- [WHAT YOU WILL DO]:
Answer with the number of lines in the records that contain "streamlit" and with nothing else.

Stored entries
----
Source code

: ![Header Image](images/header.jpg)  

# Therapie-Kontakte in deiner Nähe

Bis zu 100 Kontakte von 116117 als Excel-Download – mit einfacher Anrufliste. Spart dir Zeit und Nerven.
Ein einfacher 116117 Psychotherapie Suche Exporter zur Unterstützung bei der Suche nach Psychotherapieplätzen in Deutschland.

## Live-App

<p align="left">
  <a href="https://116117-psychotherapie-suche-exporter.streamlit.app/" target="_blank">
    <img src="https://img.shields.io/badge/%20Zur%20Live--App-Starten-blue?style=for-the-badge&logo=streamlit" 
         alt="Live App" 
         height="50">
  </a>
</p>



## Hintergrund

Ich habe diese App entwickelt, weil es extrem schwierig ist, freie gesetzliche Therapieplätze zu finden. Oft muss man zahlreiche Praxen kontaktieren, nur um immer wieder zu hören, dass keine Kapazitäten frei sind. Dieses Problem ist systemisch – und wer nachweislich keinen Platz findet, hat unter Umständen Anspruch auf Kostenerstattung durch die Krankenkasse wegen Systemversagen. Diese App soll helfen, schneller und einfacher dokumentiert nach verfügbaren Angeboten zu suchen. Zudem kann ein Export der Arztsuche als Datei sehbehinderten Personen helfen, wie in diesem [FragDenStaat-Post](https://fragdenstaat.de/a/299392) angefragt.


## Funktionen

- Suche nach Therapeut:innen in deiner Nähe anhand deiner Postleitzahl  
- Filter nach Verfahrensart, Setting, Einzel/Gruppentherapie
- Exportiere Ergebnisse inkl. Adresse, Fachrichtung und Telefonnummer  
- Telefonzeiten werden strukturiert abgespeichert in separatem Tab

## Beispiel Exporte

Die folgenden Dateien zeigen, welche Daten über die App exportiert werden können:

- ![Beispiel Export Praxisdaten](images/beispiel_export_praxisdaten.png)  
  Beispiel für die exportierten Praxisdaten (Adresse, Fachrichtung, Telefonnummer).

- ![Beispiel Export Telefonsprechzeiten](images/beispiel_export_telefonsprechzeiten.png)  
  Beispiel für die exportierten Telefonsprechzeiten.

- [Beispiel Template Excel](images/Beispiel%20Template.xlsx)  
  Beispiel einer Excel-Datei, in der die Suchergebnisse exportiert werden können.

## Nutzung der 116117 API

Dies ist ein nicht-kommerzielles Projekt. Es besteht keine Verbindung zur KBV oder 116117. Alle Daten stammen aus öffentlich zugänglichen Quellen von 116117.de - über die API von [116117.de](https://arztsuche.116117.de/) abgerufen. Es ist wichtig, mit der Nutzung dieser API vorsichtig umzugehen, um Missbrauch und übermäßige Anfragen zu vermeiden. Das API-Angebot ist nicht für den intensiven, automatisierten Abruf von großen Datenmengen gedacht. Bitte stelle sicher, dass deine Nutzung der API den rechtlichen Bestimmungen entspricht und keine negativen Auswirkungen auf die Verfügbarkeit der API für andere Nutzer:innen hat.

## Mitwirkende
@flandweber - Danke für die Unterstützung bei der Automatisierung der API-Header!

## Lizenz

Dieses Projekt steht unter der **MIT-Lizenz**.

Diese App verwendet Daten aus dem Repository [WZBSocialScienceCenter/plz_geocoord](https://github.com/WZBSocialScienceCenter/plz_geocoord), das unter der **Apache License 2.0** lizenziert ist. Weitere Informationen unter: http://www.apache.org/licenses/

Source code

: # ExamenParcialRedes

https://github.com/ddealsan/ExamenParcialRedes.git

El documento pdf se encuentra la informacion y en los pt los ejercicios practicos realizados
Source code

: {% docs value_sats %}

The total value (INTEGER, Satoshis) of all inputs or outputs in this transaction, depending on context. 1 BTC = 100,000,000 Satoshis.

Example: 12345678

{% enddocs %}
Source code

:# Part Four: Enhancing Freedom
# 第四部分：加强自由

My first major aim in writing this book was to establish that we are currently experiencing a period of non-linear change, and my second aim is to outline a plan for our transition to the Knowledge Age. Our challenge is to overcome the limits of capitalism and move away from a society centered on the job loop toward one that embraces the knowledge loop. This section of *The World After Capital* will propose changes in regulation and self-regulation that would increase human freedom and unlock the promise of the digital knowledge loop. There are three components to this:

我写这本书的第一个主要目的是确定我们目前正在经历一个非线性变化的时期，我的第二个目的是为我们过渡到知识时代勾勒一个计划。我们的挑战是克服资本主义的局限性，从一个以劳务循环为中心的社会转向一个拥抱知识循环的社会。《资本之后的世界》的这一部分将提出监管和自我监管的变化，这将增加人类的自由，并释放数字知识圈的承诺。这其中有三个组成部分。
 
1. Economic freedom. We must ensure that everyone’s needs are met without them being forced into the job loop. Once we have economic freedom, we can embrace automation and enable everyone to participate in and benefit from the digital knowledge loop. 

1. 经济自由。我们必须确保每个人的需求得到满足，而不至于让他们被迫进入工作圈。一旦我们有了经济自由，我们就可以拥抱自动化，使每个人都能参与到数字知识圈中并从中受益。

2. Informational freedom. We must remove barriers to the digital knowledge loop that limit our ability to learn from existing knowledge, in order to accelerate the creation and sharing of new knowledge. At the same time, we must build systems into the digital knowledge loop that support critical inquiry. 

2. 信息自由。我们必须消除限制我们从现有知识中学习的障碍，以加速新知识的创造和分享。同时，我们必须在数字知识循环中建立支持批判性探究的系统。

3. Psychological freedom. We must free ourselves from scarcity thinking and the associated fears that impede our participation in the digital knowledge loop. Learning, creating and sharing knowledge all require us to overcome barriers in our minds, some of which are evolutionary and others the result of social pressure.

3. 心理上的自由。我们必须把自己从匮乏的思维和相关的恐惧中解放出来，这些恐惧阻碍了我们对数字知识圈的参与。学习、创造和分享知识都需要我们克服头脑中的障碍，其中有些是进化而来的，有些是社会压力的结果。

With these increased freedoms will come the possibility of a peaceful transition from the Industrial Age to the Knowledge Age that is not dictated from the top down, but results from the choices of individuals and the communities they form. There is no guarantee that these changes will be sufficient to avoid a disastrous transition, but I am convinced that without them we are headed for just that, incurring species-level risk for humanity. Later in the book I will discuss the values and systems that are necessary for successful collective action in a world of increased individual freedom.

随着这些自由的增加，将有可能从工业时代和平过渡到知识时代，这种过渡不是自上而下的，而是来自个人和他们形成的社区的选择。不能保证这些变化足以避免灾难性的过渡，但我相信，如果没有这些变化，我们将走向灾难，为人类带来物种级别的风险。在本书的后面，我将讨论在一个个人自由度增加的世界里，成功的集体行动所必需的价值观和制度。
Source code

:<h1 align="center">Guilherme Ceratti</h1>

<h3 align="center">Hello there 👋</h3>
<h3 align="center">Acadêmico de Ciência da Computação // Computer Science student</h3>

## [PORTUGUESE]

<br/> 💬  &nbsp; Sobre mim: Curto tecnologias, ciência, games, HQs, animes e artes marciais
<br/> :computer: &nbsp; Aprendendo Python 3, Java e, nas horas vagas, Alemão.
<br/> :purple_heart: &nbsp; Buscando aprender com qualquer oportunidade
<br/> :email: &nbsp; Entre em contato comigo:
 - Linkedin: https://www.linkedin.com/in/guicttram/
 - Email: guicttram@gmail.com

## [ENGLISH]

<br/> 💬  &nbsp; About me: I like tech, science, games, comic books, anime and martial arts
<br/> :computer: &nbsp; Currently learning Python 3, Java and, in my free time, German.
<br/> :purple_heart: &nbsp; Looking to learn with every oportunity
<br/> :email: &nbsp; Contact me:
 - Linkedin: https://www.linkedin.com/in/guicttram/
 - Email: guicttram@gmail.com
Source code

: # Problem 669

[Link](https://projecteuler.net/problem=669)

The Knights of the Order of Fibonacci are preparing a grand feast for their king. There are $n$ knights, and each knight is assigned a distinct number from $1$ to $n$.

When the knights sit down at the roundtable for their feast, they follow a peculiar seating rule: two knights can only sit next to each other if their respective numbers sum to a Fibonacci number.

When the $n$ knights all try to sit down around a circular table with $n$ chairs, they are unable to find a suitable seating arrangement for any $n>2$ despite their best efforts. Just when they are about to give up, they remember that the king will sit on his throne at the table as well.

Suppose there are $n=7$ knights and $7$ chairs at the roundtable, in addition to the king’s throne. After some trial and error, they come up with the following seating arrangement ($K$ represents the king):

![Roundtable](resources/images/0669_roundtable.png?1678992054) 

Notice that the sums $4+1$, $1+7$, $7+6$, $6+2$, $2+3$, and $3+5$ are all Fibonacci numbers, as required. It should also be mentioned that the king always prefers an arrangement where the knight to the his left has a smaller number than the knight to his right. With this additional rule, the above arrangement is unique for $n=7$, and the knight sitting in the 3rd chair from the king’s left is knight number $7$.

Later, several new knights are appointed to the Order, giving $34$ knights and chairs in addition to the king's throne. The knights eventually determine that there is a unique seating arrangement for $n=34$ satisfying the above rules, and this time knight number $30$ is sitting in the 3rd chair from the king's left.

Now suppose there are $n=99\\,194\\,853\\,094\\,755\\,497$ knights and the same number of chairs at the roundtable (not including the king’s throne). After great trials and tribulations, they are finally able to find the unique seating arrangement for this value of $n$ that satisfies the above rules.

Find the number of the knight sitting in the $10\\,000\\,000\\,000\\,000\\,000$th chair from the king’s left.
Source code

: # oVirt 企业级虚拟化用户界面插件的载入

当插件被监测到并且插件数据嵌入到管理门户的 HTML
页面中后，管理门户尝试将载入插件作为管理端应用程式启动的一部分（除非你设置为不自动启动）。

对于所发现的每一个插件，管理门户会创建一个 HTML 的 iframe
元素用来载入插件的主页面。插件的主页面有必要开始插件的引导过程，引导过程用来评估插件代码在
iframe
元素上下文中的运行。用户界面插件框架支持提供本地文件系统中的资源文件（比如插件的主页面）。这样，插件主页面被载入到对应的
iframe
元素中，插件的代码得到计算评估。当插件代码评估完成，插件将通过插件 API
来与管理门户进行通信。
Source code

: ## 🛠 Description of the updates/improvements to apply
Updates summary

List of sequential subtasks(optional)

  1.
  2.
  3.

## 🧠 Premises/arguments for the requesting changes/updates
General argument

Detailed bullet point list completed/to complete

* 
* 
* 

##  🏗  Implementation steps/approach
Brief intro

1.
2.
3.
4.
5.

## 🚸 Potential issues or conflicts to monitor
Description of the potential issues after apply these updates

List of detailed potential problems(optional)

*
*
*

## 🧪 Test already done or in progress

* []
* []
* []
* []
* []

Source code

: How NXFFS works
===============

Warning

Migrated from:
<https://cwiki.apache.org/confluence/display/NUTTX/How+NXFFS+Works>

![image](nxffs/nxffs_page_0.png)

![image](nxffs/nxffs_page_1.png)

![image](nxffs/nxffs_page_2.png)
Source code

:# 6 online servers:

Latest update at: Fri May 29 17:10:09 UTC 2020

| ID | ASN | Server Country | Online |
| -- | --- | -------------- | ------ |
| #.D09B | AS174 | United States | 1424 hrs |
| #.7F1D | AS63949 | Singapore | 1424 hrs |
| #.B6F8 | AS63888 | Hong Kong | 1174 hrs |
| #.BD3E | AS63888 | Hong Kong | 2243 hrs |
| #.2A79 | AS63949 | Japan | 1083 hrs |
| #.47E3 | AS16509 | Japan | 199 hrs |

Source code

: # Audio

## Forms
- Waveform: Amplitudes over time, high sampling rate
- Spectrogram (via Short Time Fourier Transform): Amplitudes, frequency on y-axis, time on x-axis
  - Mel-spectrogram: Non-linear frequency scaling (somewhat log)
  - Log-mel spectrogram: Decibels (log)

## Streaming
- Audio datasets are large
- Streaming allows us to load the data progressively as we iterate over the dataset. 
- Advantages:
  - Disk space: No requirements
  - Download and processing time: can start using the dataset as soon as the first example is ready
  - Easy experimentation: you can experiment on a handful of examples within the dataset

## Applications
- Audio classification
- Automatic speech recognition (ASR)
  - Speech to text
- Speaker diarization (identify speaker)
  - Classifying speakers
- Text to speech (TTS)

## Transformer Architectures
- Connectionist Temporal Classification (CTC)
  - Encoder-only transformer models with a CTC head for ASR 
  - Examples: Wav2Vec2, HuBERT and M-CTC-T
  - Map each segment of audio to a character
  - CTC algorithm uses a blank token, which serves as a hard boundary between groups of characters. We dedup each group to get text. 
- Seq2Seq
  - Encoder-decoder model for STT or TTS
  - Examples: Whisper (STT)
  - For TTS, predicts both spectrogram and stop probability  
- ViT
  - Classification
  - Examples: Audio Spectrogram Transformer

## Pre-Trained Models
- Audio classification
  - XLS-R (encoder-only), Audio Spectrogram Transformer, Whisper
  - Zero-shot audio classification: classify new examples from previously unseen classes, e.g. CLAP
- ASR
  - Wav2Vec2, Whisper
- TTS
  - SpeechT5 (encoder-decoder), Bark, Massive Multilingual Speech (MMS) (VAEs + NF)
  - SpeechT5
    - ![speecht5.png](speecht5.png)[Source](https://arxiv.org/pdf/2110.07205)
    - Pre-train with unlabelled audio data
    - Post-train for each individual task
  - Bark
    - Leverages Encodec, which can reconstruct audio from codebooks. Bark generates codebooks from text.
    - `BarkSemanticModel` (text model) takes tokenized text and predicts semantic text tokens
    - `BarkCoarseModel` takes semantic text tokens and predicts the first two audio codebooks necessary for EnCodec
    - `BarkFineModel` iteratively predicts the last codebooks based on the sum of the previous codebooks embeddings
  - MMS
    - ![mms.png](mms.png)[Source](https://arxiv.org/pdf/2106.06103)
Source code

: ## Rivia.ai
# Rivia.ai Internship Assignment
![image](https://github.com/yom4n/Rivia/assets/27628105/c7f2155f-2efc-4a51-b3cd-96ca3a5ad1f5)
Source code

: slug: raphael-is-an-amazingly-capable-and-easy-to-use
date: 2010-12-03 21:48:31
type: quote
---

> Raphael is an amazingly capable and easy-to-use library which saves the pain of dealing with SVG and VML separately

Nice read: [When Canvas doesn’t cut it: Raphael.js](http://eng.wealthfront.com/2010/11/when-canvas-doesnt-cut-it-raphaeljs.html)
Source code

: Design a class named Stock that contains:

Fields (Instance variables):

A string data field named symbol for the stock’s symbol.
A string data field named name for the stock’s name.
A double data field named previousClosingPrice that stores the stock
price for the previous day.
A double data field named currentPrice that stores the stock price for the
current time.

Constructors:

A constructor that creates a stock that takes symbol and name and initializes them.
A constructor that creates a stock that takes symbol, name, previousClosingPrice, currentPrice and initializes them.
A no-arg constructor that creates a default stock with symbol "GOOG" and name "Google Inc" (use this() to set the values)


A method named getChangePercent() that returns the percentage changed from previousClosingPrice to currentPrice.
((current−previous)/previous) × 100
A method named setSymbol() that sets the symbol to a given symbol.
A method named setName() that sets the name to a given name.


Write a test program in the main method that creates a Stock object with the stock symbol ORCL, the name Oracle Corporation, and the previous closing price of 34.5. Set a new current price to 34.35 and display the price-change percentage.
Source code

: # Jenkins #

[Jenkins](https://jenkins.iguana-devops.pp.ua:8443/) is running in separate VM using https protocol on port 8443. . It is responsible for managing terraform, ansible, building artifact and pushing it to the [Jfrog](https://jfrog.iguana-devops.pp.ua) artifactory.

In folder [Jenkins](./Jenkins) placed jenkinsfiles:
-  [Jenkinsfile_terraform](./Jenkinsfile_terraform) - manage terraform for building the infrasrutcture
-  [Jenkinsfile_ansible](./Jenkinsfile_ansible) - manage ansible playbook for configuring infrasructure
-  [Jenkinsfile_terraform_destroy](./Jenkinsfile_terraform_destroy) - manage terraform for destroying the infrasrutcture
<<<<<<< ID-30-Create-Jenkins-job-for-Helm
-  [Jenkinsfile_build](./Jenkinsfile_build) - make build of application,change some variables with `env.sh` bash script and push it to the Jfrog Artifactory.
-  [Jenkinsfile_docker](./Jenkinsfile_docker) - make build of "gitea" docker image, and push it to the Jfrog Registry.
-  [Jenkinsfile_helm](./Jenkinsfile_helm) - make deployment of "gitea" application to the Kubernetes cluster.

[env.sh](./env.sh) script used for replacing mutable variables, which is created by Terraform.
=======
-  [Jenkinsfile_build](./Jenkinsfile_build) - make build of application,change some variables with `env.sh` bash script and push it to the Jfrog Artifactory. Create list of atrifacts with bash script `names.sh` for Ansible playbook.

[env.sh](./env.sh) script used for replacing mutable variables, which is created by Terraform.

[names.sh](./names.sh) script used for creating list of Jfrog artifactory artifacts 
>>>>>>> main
----
- [PROBLEM SOLUTION]:
2